Ear wax accumulation, caused by the failure of the ears self-cleaning mechanism, is one of the most common reasons that patients seek medical care for ear related problems. Current studies suggest that one in ten children, one in twenty adults and more than one-third of the geriatric and developmentally delayed populations have excessive or impacted ear wax. To read more about these studies click here (source).
Individuals susceptible to ear wax accumulation are:
- Hearing Aid and Ear Plug Users
- The cognitively impaired (source)
- Those with narrowed or anatomically varied ear canals (source)
- Those with certain dermatological conditions (source)
If you are an individual susceptible to wax impaction, you can read more about the epidemiology and management here.

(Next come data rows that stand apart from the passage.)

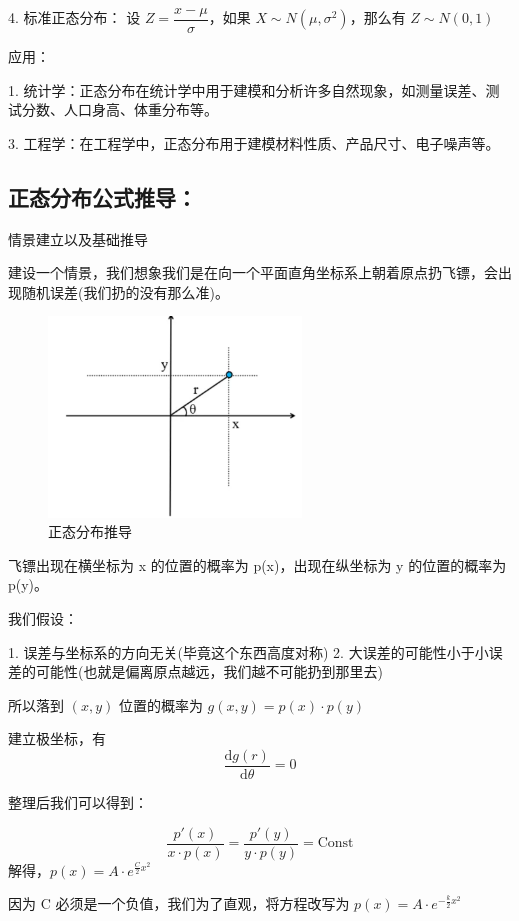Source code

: \documentclass[12pt, a4paper, oneside]{ctexbook}
\begin{document}
4. 标准正态分布：
   设 $Z = \dfrac{x - \mu}{\sigma}$，如果 $X \sim N(\mu, \sigma^{2})$，那么有 $Z \sim N(0, 1)$

 应用：

1. 统计学：正态分布在统计学中用于建模和分析许多自然现象，如测量误差、测试分数、人口身高、体重分布等。

3. 工程学：在工程学中，正态分布用于建模材料性质、产品尺寸、电子噪声等。

\subsection{ 正态分布公式推导：}

 情景建立以及基础推导

建设一个情景，我们想象我们是在向一个平面直角坐标系上朝着原点扔飞镖，会出现随机误差(我们扔的没有那么准)。

\begin{figure}[H]
  \centering
  \includegraphics[width=0.6\textwidth]{image/正态分布推导.png}
  \caption{正态分布推导}
  \label{fig:example}
\end{figure}

飞镖出现在横坐标为 x 的位置的概率为 p(x)，出现在纵坐标为 y 的位置的概率为 p(y)。

我们假设：

1. 误差与坐标系的方向无关(毕竟这个东西高度对称)
2. 大误差的可能性小于小误差的可能性(也就是偏离原点越远，我们越不可能扔到那里去)

所以落到 $(x,y)$ 位置的概率为 $g(x, y) = p(x) \cdot p(y)$

建立极坐标，有
$$
\dfrac{\mathrm{d}g(r)}{\mathrm{d}\theta} = 0
$$

整理后我们可以得到：

$$
\dfrac{p'(x)}{x \cdot p(x)} = \dfrac{p'(y)}{y \cdot p(y)} = \text{Const}
$$
解得，$p(x) = A \cdot e^{\frac{C}{2}x^{2}}$

因为 C 必须是一个负值，我们为了直观，将方程改写为 $p(x) = A\cdot e^{-\frac{k}{2}x^{2}}$
\end{document}
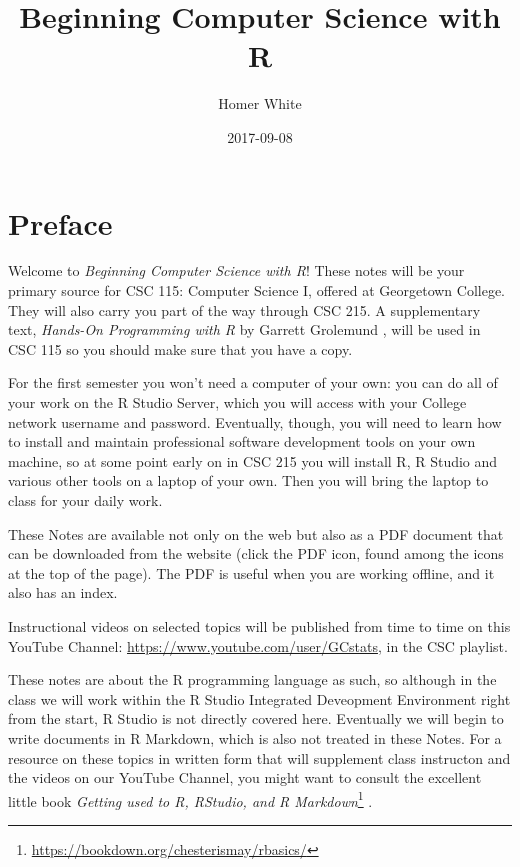 \documentclass[]{book}
\title{Beginning Computer Science with R}
\author{Homer White}
\date{2017-09-08}
\let\rmarkdownfootnote\footnote%
\def\footnote{\protect\rmarkdownfootnote}
\renewcommand{\href}[2]{#2\footnote{\url{#1}}}
\renewcommand{\href}[2]{#2\footnote{\url{#1}}}
\theoremstyle{definition}
\theoremstyle{definition}
\theoremstyle{definition}
\theoremstyle{remark}
\begin{document}
\maketitle

{
\setcounter{tocdepth}{1}
\tableofcontents
}
\chapter*{Preface}\label{preface}

Welcome to \emph{Beginning Computer Science with R}! These notes will be
your primary source for CSC 115: Computer Science I, offered at
Georgetown College. They will also carry you part of the way through CSC
215. A supplementary text, \emph{Hands-On Programming with R} by Garrett
Grolemund \citep{Grolemund2014}, will be used in CSC 115 so you should
make sure that you have a copy.

For the first semester you won't need a computer of your own: you can do
all of your work on the R Studio Server, which you will access with your
College network username and password. Eventually, though, you will need
to learn how to install and maintain professional software development
tools on your own machine, so at some point early on in CSC 215 you will
install R, R Studio and various other tools on a laptop of your own.
Then you will bring the laptop to class for your daily work.

These Notes are available not only on the web but also as a PDF document
that can be downloaded from the website (click the PDF icon, found among
the icons at the top of the page). The PDF is useful when you are
working offline, and it also has an index.

Instructional videos on selected topics will be published from time to
time on this YouTube Channel:
\url{https://www.youtube.com/user/GCstats}, in the CSC playlist.

These notes are about the R programming language as such, so although in
the class we will work within the R Studio Integrated Deveopment
Environment right from the start, R Studio is not directly covered here.
Eventually we will begin to write documents in R Markdown, which is also
not treated in these Notes. For a resource on these topics in written
form that will supplement class instructon and the videos on our YouTube
Channel, you might want to consult the excellent little book
\href{https://bookdown.org/chesterismay/rbasics/}{\emph{Getting used to
R, RStudio, and R Markdown}} \citep{Ismay2016}.
\end{document}
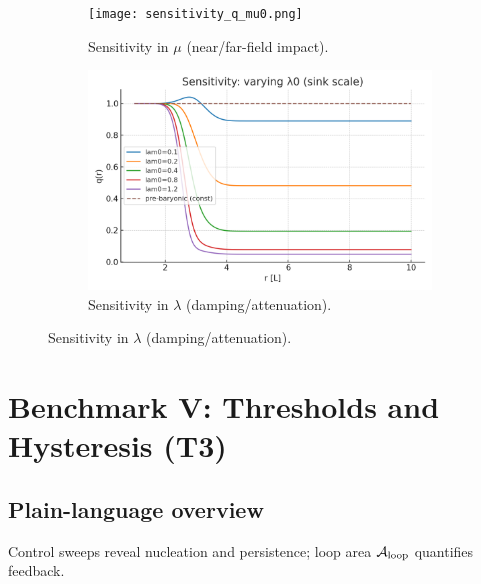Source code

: \documentclass[12pt,a4paper,oneside]{scrreprt}
\begin{document}
\begin{figure}[htbp]\centering
  \begin{subfigure}[t]{0.49\linewidth}
    \texttt{[image: sensitivity\_q\_mu0.png]}
    \caption{Sensitivity in $\mu$ (near/far-field impact).}
    \label{fig:sens:mu}
  \end{subfigure}\hfill
  \begin{subfigure}[t]{0.49\linewidth}
    \includegraphics[width=\linewidth]{sensitivity_q_lam0.png}
    \caption{Sensitivity in $\lambda$ (damping/attenuation).}
    \label{fig:sens:lam}
  \end{subfigure}
\end{figure}

\chapter{Benchmark V: Thresholds and Hysteresis (T3)}
\section*{Plain-language overview}
Control sweeps reveal nucleation and persistence; loop area $\mathcal A_{\rm loop}$ quantifies feedback.
\end{document}

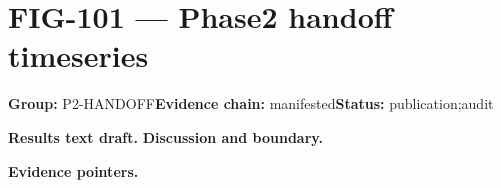 \clearpage
\section{FIG-101 --- Phase2 handoff timeseries}
\label{figpage:fig-101}
\textbf{Group:} P2-HANDOFF\quad \textbf{Evidence chain:} manifested\quad \textbf{Status:} publication;audit

\textbf{Results text draft.} 
\textbf{Discussion and boundary.} 


\textbf{Evidence pointers.}



\vfill
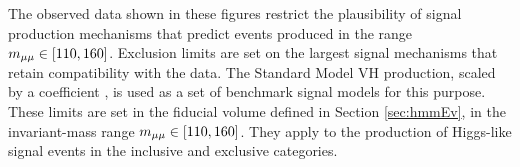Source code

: 

The observed data shown in these figures restrict the plausibility of signal production mechanisms that predict events produced in the range $m_{\mu\mu}\in[110,160]$.
Exclusion limits are set on the largest signal mechanisms that retain compatibility with the data.
The Standard Model VH \hmm production, scaled by a coefficient \mus, is used as a set of benchmark signal models for this purpose.
These limits are set in the fiducial volume defined in Section \ref{sec:hmmEv}, in the invariant-mass range $m_{\mu\mu}\in[110,160]$.
They apply to the production of Higgs-like signal events in the inclusive and exclusive categories.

Methods for Ear Wax Removal
Measures to prevent ear wax from accumulating have limited research findings and are based on clinical observations and anecdotal references (source).
It has been suggested that those with an increased propensity for cerumen production may benefit from regular ear care to reduce the risk of developing an impaction (source)

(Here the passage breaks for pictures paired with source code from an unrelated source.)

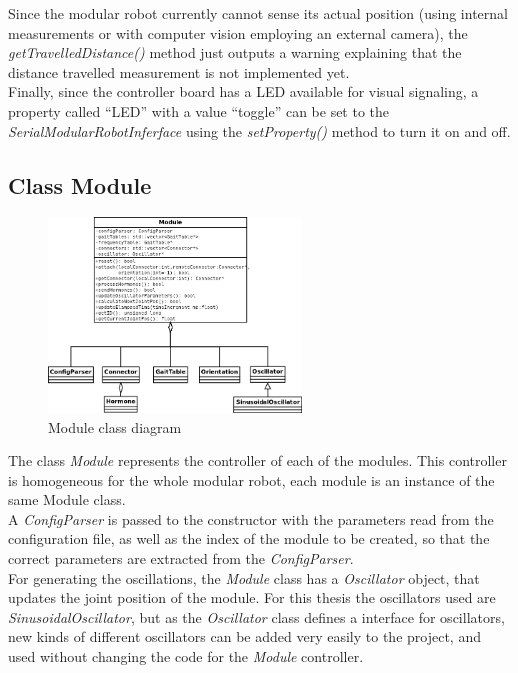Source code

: Since the modular robot currently cannot sense its actual position (using internal measurements or with computer vision employing an external camera), the \emph{getTravelledDistance()} method just outputs a warning explaining that the distance travelled measurement is not implemented yet.\\

Finally, since the controller board has a LED available for visual signaling, a property called ``LED'' with a value ``toggle'' can be set to the \emph{SerialModularRobotInferface} using the \emph{setProperty()} method to turn it on and off.\\


\subsection{Class Module}
\label{software_class_module}

\begin{figure}[h]
		\centering
        \includegraphics[width=0.6\textwidth]{images/Class_diagram_Module.png}
        \caption{Module class diagram}\label{fig:software_class_module_class}
\end{figure}

The class \emph{Module} represents the controller of each of the modules. This controller is homogeneous for the whole modular robot, each module is an instance of the same Module class.\\

A \emph{ConfigParser} is passed to the constructor with the parameters read from the configuration file, as well as the index of the module to be created, so that the correct parameters are extracted from the \emph{ConfigParser}.\\

For generating the oscillations, the \emph{Module} class has a \emph{Oscillator} object, that updates the joint position of the module. For this thesis the oscillators used are \emph{SinusoidalOscillator}, but as the \emph{Oscillator} class defines a interface for oscillators, new kinds of different oscillators can be added very easily to the project, and used without changing the code for the \emph{Module} controller.\\

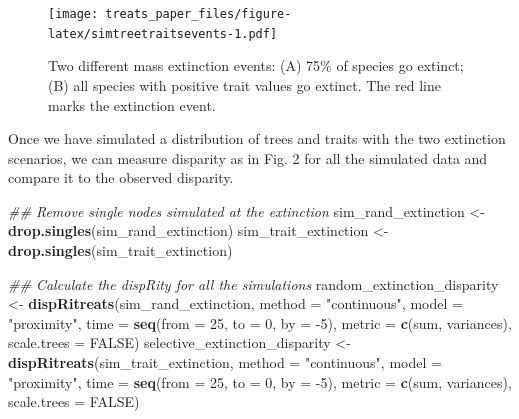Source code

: \documentclass[
]{article}
\newenvironment{Shaded}{\begin{snugshade}}{\end{snugshade}}
\newcommand{\CommentTok}[1]{\textcolor[rgb]{0.56,0.35,0.01}{\textit{#1}}}
\newcommand{\DataTypeTok}[1]{\textcolor[rgb]{0.13,0.29,0.53}{#1}}
\newcommand{\DecValTok}[1]{\textcolor[rgb]{0.00,0.00,0.81}{#1}}
\newcommand{\KeywordTok}[1]{\textcolor[rgb]{0.13,0.29,0.53}{\textbf{#1}}}
\newcommand{\NormalTok}[1]{#1}
\newcommand{\OtherTok}[1]{\textcolor[rgb]{0.56,0.35,0.01}{#1}}
\newcommand{\StringTok}[1]{\textcolor[rgb]{0.31,0.60,0.02}{#1}}
\begin{document}
\begin{figure}
\centering
\texttt{[image: treats\_paper\_files/figure-latex/simtreetraitsevents-1.pdf]}
\caption{Two different mass extinction events: (A) 75\% of species go
extinct; (B) all species with positive trait values go extinct. The red
line marks the extinction event.}
\end{figure}

Once we have simulated a distribution of trees and traits with the two
extinction scenarios, we can measure disparity as in Fig. 2 for all the
simulated data and compare it to the observed disparity.

\begin{Shaded}
\begin{Highlighting}[]
\CommentTok{\#\# Remove single nodes simulated at the extinction}
\NormalTok{sim\_rand\_extinction \textless{}{-}}\StringTok{ }\KeywordTok{drop.singles}\NormalTok{(sim\_rand\_extinction)}
\NormalTok{sim\_trait\_extinction \textless{}{-}}\StringTok{ }\KeywordTok{drop.singles}\NormalTok{(sim\_trait\_extinction)}

\CommentTok{\#\# Calculate the dispRity for all the simulations}
\NormalTok{random\_extinction\_disparity \textless{}{-}}\StringTok{ }\KeywordTok{dispRitreats}\NormalTok{(sim\_rand\_extinction,}
                                            \DataTypeTok{method =} \StringTok{"continuous"}\NormalTok{,}
                                            \DataTypeTok{model  =} \StringTok{"proximity"}\NormalTok{,}
                                            \DataTypeTok{time   =} \KeywordTok{seq}\NormalTok{(}\DataTypeTok{from =} \DecValTok{25}\NormalTok{, }\DataTypeTok{to =} \DecValTok{0}\NormalTok{, }\DataTypeTok{by =} \DecValTok{{-}5}\NormalTok{),}
                                            \DataTypeTok{metric =} \KeywordTok{c}\NormalTok{(sum, variances),}
                                            \DataTypeTok{scale.trees =} \OtherTok{FALSE}\NormalTok{)}
\NormalTok{selective\_extinction\_disparity \textless{}{-}}\StringTok{ }\KeywordTok{dispRitreats}\NormalTok{(sim\_trait\_extinction,}
                                            \DataTypeTok{method =} \StringTok{"continuous"}\NormalTok{,}
                                            \DataTypeTok{model  =} \StringTok{"proximity"}\NormalTok{,}
                                            \DataTypeTok{time   =} \KeywordTok{seq}\NormalTok{(}\DataTypeTok{from =} \DecValTok{25}\NormalTok{, }\DataTypeTok{to =} \DecValTok{0}\NormalTok{, }\DataTypeTok{by =} \DecValTok{{-}5}\NormalTok{),}
                                            \DataTypeTok{metric =} \KeywordTok{c}\NormalTok{(sum, variances),}
                                            \DataTypeTok{scale.trees =} \OtherTok{FALSE}\NormalTok{)}


\end{Highlighting}
\end{Shaded}
\end{document}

Therapeutic options for ear care can include:
- A professional performing regular cleaning of the ears by micro suction or curettage every 6 – 12 months. Professionals performing this technique include Ear Nose and Throat Specialists, Registered Nurses and Audiologists.
- Self-care measures such as irrigating the ears or using topical preparations might prevent cerumen from accumulating in the ear canal and causing impaction.
The table below outlines the therapeutic options: Their advantages and disadvantages (source)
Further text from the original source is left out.